TS3 Voice Channel Manager – Create and push a Bot to its Limits

by Jan Kaupe (jk206)

Figure 1: Web Configuration Panel for the Bot

Introduction

TeamSpeak³ is a Voice-over-IP application allowing users to connect to a server where they can join Voice Channels to communicate with each other.

Anyone can download and host own TS³ servers. Huge community servers have been established. However, these servers usually have way more Voice Channels than users, resulting in a decreased user experience.

To resolve this issue, I created a proof-of-concept Bot which is able to create and delete Voice Channels on demand. This Bot can be managed via a Web Configuration Panel.

Figure 2: TS3 Voice Channel Manager Showcase

Used Technologies

The Bot is written in C# (ASP .NET Core 3.1) and uses these awesome libraries:

jbogard / MediatR – Loose Coupling via Requests and Notifications
dotnet / efcore – Object Database Mapper for .NET
nikeee / TeamSpeak3QueryAPI – API wrapper for TS³ Query
JamesNK / Newtonsoft.Json – JSON framework for .NET
NLog – Logging platform for .NET

The Bot is being tested using the following tools/libraries:

Docker – OS-Level virtualization which allows to create Containers
dotnet / Docker.DotNet – Simplifies interaction with Docker Demons
FluentValidation – Fluent validation library for .NET
xUnit.net – Unit Testing Framework

Goals and Challenges

I’ve set three goals for myself and faced some time consuming challenges while realizing them because my expectations did not always match the reality.

I’ll give you a brief overview about those, before I explain them in detail:

Goal: Managing multiple servers.
Expectation: I simply use a Thread for each server, right?
Reality: Race Conditions and Exceptions. Exceptions everywhere.

Goal: Write real Integration Tests.
Expectation: I can just spawn Docker Containers and use them, right?
Reality: Container is not ready and won’t react to requests.

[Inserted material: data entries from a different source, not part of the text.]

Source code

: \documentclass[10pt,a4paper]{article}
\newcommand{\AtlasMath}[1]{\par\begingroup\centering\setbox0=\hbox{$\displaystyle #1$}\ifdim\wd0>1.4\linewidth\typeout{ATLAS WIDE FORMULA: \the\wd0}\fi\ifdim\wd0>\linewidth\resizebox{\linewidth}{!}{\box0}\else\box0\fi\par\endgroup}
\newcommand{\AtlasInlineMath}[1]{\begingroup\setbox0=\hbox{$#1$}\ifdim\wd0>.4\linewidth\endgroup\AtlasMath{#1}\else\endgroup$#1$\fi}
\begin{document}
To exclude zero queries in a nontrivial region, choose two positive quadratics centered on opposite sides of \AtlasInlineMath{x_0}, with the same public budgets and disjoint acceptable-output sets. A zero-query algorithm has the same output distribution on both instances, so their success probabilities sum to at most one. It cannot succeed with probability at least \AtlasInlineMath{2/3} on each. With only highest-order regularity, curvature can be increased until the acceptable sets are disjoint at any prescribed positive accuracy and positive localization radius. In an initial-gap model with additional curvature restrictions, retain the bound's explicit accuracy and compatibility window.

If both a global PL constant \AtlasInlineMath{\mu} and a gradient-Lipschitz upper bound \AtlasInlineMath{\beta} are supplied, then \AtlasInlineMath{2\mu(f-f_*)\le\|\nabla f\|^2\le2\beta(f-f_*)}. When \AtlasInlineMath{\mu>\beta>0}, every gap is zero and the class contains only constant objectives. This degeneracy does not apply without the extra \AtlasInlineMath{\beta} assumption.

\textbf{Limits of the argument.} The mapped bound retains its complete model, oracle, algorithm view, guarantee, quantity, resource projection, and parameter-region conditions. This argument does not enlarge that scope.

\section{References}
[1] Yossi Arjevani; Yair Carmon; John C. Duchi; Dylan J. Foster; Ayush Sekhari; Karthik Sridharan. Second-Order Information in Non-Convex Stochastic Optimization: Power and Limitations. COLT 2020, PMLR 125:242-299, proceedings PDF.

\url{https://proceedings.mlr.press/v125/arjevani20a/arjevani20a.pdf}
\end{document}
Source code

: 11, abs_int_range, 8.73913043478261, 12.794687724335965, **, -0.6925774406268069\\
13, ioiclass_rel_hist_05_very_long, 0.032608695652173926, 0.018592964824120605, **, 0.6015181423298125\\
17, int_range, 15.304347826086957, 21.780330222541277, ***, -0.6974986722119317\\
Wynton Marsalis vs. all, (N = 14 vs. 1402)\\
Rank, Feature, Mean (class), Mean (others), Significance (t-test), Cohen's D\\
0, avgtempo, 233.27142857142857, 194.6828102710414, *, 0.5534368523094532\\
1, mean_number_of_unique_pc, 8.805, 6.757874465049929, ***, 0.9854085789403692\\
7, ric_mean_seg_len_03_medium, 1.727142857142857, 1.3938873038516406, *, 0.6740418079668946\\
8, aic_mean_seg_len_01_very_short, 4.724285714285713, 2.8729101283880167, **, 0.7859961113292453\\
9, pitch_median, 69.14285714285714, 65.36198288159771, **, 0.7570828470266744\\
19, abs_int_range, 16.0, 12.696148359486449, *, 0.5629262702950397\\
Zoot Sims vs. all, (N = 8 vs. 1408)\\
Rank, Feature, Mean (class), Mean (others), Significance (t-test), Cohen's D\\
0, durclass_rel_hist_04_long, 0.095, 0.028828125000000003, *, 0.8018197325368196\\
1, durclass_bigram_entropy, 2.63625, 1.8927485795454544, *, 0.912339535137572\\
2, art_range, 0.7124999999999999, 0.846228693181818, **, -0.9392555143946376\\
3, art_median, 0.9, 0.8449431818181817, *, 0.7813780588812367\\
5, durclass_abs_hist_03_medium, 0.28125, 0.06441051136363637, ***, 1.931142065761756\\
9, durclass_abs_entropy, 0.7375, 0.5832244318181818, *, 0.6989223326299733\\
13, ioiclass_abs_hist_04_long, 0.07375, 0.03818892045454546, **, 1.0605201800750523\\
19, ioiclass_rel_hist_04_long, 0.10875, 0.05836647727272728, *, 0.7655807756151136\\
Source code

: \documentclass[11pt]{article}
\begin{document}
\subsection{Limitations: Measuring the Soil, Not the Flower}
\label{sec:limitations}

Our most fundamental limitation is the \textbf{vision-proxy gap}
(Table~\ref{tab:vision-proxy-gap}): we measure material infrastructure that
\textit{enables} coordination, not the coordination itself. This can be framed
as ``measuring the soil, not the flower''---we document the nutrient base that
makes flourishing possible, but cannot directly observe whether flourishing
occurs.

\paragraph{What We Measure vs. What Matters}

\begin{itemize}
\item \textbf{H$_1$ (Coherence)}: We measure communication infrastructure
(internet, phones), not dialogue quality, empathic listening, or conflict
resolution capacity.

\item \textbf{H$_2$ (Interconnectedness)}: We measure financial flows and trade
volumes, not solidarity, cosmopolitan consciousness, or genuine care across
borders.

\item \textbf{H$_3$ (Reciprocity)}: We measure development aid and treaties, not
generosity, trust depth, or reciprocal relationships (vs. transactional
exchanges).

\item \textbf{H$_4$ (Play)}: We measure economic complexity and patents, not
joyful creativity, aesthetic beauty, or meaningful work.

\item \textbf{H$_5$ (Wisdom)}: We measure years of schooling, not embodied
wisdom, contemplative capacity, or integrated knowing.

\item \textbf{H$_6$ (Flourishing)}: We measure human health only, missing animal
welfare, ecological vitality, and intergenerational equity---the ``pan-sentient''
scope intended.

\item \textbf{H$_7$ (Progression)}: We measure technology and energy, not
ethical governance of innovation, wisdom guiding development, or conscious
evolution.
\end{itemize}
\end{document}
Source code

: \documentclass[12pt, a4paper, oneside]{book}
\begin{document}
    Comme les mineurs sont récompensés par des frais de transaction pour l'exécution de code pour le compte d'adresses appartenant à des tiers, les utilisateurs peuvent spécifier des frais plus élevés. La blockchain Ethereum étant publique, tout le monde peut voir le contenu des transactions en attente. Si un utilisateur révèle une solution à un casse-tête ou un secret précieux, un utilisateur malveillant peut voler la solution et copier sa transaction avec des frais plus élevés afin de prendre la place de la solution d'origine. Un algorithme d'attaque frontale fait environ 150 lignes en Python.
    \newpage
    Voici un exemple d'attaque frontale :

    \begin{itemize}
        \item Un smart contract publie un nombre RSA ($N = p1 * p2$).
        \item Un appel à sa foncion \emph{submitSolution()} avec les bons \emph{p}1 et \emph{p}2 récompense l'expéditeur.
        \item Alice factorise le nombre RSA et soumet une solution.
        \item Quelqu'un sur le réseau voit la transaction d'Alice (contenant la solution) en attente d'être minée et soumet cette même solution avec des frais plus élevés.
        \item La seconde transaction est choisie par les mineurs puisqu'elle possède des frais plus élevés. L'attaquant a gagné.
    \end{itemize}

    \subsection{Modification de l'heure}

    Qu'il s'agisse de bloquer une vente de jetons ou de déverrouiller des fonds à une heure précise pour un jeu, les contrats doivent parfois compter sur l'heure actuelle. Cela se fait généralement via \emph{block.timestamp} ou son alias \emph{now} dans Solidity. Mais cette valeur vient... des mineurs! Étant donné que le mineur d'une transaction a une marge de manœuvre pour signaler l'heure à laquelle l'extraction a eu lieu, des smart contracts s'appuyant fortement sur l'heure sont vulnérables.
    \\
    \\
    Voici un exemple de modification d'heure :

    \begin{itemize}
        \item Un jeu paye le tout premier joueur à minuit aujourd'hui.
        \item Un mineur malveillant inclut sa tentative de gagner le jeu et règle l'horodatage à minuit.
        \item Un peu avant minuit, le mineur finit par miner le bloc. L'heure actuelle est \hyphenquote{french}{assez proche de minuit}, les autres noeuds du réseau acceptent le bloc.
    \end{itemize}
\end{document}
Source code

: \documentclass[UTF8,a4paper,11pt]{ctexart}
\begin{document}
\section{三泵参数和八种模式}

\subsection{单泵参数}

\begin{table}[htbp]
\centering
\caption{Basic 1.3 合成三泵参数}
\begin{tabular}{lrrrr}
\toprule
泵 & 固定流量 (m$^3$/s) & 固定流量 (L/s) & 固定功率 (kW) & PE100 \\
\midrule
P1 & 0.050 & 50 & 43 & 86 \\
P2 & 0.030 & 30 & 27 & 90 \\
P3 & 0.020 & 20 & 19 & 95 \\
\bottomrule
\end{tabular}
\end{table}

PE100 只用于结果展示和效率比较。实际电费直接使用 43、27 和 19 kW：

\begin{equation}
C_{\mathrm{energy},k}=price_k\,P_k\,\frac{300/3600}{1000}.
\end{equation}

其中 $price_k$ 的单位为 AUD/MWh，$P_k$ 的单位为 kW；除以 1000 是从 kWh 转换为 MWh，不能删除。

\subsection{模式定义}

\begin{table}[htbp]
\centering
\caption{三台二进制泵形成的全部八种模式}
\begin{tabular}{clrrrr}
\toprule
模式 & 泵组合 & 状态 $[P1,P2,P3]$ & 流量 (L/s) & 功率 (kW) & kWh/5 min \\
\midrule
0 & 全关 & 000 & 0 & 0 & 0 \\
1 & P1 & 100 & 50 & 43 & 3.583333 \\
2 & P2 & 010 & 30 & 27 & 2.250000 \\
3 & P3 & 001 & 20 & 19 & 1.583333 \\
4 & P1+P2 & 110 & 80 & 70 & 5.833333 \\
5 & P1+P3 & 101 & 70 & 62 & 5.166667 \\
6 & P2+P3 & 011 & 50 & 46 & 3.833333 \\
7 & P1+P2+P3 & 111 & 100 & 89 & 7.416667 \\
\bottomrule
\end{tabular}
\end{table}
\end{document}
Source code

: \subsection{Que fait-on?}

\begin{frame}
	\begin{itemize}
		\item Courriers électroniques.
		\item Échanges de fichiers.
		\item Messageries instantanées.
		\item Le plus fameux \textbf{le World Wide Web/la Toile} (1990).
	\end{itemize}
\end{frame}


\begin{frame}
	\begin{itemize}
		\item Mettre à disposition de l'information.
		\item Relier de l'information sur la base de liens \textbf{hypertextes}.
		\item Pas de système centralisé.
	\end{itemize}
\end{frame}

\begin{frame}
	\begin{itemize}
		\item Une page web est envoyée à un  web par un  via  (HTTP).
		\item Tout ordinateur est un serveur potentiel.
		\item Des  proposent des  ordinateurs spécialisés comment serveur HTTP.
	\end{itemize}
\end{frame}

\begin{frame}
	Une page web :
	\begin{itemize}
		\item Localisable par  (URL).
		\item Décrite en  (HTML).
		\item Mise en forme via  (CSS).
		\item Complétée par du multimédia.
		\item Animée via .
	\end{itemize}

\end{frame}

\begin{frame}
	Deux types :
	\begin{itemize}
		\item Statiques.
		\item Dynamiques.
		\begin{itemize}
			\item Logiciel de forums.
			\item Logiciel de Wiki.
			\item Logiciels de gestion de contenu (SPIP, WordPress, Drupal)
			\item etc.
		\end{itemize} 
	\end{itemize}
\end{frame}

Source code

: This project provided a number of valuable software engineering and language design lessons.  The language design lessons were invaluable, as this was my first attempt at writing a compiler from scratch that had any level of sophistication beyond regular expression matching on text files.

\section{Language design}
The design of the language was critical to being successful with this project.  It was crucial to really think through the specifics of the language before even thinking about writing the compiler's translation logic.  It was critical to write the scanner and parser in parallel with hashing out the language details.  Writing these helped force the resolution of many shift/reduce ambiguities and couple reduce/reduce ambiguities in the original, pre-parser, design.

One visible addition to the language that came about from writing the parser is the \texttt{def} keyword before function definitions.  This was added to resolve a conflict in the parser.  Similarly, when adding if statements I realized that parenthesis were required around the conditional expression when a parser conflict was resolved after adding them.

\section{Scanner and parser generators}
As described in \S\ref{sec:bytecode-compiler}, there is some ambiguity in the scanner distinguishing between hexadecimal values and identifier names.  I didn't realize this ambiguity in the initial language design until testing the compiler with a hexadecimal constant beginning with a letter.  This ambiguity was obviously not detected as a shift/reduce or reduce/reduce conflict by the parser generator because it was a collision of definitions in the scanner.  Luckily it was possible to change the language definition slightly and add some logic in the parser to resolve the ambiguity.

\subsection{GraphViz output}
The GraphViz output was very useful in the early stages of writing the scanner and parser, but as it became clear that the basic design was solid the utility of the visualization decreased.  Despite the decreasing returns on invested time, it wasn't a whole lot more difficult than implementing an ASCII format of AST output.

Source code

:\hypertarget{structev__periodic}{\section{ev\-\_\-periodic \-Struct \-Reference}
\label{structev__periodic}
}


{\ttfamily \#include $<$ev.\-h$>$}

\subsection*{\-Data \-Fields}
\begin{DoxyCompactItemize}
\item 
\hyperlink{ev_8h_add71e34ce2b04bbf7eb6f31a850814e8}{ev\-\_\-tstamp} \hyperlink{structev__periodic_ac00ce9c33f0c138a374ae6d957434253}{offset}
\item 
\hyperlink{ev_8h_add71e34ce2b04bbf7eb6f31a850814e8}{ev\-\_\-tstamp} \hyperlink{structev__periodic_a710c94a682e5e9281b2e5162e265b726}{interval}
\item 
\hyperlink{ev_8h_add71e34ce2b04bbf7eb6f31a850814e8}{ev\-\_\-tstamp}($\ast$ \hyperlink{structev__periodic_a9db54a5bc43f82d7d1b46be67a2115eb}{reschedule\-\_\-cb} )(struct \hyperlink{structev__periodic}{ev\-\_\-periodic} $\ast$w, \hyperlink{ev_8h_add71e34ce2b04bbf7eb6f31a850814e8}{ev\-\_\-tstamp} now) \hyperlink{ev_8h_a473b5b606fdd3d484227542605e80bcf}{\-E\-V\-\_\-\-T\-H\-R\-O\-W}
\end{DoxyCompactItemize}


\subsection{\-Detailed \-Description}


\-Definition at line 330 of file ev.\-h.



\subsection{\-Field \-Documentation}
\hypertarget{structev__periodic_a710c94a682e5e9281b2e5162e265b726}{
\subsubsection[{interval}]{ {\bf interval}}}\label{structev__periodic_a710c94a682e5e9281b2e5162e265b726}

Goal: Figure out the limits of the Bot.
Expectation: Add servers until Bot crashes.
Reality: Crashes. Fix thread-safety issues. Repeat. => Now never crashes?

Managing multiple Servers

Starting with a single Server

Before I could be able to manage multiple servers, I decided to manage a single server first.

So I started to study the ServerQuery documentation which is part of the TeamSpeak³ Server Download. It explains how to connect to the Query via Telnet and interact with the Query.

Next I tried some experiments with the library nikeee / TeamSpeak3QueryAPI. Soon, I was able to manage a single server as shown in Figure 2.

NOTE:
I realized that the library was not thread-safe so I had to clone and change it to prevent race conditions.

Refactoring required!

I first split my code into multiple methods and some classes. Then I tried to wrap all the code so I can start a thread for each server. Then I realized, that I just created code which was not maintainable nor testable.

Why?
Simply splitting code into methods and classes does not remove dependencies!

How to reduce Dependencies?

Onion Architecture to the Rescue!

I found this article – The Onion Architecture by Jeffrey Palermo. It explains how to establish multiple layers within your application and how to reduce dependencies by lose coupling.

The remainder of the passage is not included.